Filter task. Return each line of the material that holds the string "como".

[Record set]

-- Opening Marker --

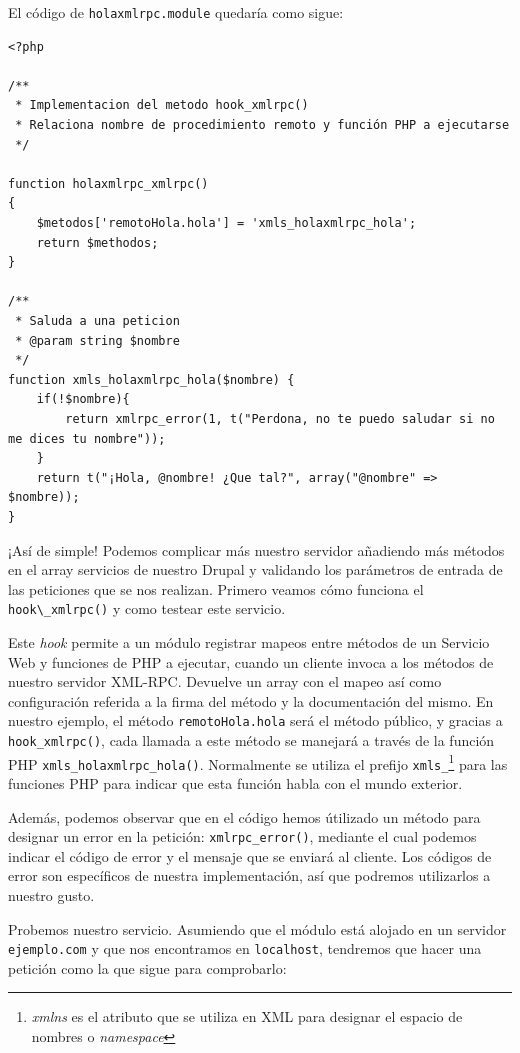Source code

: El código de \verb|holaxmlrpc.module| quedaría como sigue:

\begin{verbatim}
<?php

/**
 * Implementacion del metodo hook_xmlrpc()
 * Relaciona nombre de procedimiento remoto y función PHP a ejecutarse
 */

function holaxmlrpc_xmlrpc()
{
    $metodos['remotoHola.hola'] = 'xmls_holaxmlrpc_hola';
    return $methodos;
}

/**
 * Saluda a una peticion
 * @param string $nombre
 */
function xmls_holaxmlrpc_hola($nombre) {
    if(!$nombre){
        return xmlrpc_error(1, t("Perdona, no te puedo saludar si no me dices tu nombre"));
    }
    return t("¡Hola, @nombre! ¿Que tal?", array("@nombre" => $nombre));
}
\end{verbatim}

¡Así de simple! Podemos complicar más nuestro servidor añadiendo más métodos en el array servicios de nuestro 
Drupal y validando los parámetros de entrada de las peticiones que se nos realizan. Primero veamos cómo funciona 
el \verb|hook\_xmlrpc()| y como testear este servicio.

Este \textit{hook} permite a un módulo registrar mapeos entre métodos de un Servicio Web y funciones de PHP 
a ejecutar, cuando un cliente invoca a los métodos de nuestro servidor XML-RPC. Devuelve un array con el mapeo así 
como configuración referida a la firma del método y la documentación del mismo. En nuestro ejemplo, el método 
\verb|remotoHola.hola| será el método público, y gracias a \verb|hook_xmlrpc()|, cada llamada a este método se 
manejará a través de la función PHP \verb|xmls_holaxmlrpc_hola()|. Normalmente se utiliza el prefijo \verb|xmls_|\footnote{
\textit{xmlns} es el atributo que se utiliza en XML para designar el espacio de nombres o \textit{namespace}} para las funciones 
PHP para indicar que esta función habla con el mundo exterior.

Además, podemos observar que en el código hemos útilizado un método para designar un error en la petición: 
\verb|xmlrpc_error()|, mediante el cual podemos indicar el código de error y el mensaje que se enviará al cliente. Los 
códigos de error son específicos de nuestra implementación, así que podremos utilizarlos a nuestro gusto.

Probemos nuestro servicio. Asumiendo que el módulo está alojado en un servidor \verb|ejemplo.com| y que nos 
encontramos en \verb|localhost|, tendremos que hacer una petición como la que sigue para comprobarlo:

-- Closing Marker --

[Reply to the exercise]
: El código de \verb|holaxmlrpc.module| quedaría como sigue:
el \verb|hook\_xmlrpc()| y como testear este servicio.
como configuración referida a la firma del método y la documentación del mismo. En nuestro ejemplo, el método 
encontramos en \verb|localhost|, tendremos que hacer una petición como la que sigue para comprobarlo:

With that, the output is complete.